도 23: PTT-6, PTT-4 또는 DMEM/F12에서 배양한 CL-MSC, WJ-MSC 및 태반 MSC의 분석된 상청액에서 PDGF-BB의 측정을 요약한 것이다. 실험 전체의 PDGF-BB 표준 곡선에 대해 측정한 평균 형광 강도(MFI)는 좌측의 그래프에 도시되어 있다. 특히, 어떠한 실험에서도, PDGF-BB는 검출되지 않았다.

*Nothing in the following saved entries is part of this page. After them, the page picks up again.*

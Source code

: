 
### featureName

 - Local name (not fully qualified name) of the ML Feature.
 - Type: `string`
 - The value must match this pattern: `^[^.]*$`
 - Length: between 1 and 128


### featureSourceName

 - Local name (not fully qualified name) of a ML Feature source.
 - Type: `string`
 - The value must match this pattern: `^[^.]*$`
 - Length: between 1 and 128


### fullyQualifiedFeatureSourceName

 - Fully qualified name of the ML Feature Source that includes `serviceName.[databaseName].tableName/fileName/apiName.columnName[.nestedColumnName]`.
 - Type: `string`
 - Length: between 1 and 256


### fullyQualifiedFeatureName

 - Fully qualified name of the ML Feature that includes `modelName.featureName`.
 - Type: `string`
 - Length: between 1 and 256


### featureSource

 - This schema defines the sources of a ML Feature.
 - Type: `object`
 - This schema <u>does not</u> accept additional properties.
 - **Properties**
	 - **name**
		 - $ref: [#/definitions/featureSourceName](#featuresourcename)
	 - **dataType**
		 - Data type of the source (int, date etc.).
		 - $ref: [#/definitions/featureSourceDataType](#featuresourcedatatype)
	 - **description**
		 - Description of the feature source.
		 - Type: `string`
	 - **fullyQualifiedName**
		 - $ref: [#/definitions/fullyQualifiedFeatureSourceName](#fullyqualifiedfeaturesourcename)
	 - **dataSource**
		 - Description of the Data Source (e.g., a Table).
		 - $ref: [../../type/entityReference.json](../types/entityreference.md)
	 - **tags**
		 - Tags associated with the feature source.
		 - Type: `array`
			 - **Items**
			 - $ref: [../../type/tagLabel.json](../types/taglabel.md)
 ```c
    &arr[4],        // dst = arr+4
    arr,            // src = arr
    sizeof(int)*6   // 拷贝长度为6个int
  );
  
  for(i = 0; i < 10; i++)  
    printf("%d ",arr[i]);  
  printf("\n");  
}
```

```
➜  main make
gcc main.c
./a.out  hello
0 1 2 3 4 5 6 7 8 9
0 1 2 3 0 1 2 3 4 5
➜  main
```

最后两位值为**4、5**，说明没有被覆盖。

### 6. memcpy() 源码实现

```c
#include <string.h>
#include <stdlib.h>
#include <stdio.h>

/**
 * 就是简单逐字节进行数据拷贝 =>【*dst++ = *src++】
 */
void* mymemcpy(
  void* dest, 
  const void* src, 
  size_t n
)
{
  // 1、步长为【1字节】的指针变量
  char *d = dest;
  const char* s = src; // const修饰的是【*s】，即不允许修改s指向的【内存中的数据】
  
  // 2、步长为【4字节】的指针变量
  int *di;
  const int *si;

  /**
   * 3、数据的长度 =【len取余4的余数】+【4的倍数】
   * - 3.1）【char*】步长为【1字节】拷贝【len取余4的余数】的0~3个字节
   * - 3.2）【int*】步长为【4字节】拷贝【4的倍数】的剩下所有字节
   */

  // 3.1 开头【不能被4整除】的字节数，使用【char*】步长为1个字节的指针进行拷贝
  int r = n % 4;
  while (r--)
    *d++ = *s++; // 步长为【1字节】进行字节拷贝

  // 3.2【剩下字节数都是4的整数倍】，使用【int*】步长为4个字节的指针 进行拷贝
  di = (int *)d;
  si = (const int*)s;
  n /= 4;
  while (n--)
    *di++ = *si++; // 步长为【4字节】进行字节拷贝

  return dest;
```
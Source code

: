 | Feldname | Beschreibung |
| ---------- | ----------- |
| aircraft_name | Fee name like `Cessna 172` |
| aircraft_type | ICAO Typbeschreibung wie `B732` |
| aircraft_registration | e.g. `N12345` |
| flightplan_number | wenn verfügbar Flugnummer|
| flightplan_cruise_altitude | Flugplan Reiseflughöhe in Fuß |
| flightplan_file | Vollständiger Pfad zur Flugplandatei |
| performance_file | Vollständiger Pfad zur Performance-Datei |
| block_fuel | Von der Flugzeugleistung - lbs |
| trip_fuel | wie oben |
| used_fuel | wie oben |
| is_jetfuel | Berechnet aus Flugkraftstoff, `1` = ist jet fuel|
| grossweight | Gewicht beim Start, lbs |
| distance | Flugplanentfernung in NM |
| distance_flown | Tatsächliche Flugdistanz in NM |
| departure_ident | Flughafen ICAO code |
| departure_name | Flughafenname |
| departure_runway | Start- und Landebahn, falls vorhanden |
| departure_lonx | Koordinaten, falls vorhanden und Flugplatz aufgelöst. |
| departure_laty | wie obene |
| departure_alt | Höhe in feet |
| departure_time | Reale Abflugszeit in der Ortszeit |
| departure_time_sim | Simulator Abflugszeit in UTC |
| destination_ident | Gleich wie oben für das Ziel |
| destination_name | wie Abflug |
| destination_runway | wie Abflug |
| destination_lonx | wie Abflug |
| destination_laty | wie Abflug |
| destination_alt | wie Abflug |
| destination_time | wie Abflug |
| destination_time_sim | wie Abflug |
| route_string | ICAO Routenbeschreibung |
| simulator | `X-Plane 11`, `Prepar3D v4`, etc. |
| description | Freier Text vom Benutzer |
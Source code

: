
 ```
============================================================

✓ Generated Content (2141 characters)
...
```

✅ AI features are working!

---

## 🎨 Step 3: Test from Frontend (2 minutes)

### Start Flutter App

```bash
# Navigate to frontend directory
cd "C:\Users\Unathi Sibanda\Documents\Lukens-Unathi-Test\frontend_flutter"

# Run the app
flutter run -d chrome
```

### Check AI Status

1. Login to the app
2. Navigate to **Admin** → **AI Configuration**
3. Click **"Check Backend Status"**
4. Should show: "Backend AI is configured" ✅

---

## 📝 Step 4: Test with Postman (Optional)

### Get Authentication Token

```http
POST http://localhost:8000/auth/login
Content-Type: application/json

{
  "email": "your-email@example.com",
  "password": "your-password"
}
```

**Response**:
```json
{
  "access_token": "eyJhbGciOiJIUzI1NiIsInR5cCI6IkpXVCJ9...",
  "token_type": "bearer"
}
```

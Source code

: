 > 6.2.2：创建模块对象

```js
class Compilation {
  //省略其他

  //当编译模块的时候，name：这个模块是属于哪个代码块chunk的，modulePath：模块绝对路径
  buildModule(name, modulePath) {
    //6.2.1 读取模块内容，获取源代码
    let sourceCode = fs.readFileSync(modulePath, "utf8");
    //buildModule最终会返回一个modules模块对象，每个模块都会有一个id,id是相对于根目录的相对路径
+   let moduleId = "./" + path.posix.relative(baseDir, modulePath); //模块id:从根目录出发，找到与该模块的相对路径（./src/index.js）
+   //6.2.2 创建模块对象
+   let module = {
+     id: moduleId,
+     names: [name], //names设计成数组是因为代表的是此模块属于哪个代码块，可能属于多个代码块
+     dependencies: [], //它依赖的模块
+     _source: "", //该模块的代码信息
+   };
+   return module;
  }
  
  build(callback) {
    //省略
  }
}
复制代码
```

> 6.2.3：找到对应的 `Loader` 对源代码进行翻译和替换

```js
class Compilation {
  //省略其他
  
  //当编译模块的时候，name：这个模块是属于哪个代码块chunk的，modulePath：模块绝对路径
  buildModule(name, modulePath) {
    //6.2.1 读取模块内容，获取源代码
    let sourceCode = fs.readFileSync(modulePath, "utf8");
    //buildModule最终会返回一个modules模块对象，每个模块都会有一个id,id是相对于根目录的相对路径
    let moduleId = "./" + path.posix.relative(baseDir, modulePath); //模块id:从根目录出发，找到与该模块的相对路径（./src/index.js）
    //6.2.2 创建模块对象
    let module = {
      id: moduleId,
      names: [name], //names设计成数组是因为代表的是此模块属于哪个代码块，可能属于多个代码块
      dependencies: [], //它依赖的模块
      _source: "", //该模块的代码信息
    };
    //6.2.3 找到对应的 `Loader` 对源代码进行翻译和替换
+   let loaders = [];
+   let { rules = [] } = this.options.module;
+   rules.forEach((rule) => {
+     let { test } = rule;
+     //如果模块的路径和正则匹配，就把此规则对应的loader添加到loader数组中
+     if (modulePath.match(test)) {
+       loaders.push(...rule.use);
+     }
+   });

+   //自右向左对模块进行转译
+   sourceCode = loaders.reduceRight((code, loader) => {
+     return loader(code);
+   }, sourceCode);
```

도 24: PTT-6, PTT-4 또는 DMEM/F12에서 배양한 CL-MSC, WJ-MSC 및 태반 MSC의 분석된 상청액에서 IL-10의 측정을 요약한 것이다. 실험 전체의 VEGF 표준 곡선에 대해 측정한 평균 형광 강도(MFI)는 좌측의 그래프에 도시되어 있다. S6는 검정에 사용된 최저 표준을 나타낸다. 이하에 해당하는 모든 샘플은 검출 이하인 것으로 간주된다. 우측의 그래프에서 볼 수 있는 바와 같이, 모든 CL-MSC, WJ-MSC 및 태반 MSC는 PTT-6에서 성장시킨 경우에 검출가능한 수준의 IL-10을 생성하는 반면, MSC를 PTT-4 또는 DMEM/F12에서 성장시킨 경우에는 IL-10가 거의 또는 전혀 검출되지 않았다.
도 25: PTT-6, PTT-4 또는 DMEM/F12에서 배양한 CL-MSC, WJ-MSC 및 태반 MSC의 분석된 상청액에서 VEGF의 측정을 요약한 것이다. 실험 전체의 VEGF 표준 곡선에 대해 측정한 평균 형광 강도(MFI)는 좌측의 그래프에 도시되어 있다. S1은 검정에 사용된 최고 표준을 나타낸다. 이상에 해당하는 모든 샘플은 외삽(너무 집중됨)된 것으로 간주된다. 우측의 그래프로부터 볼 수 있는 바와 같이, 모든 CL-MSC, WJ-MSC 및 태반 MSC는, MSC를 PTT-4 또는 DMEM/F12에서 성장시킨 경우와 비교하여, PTT-6에서 성장시킨 경우에 훨씬 더 높은 수준의 VEGF를 생성한다.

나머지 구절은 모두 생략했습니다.